WHAT TO WORK ON »
How many lines of the entries hold the string "Strikes"? Reply with the number alone.

PROVIDED RECORDS »
——————

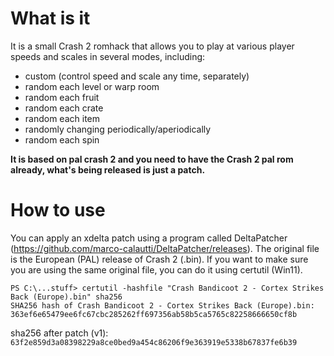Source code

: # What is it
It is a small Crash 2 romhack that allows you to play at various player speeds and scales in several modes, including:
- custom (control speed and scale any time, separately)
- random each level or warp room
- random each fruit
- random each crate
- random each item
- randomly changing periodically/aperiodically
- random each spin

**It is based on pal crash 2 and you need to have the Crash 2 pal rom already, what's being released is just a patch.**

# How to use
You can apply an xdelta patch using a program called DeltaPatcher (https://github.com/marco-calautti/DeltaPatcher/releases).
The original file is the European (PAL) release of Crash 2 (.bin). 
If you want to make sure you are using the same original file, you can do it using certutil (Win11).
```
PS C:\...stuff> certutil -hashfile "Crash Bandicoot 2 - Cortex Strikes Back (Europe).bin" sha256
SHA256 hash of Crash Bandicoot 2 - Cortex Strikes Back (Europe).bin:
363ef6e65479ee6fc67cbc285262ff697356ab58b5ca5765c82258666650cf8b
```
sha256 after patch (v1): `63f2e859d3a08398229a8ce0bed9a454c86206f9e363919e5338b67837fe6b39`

——————

SOLUTION TO THE EXERCISE »
2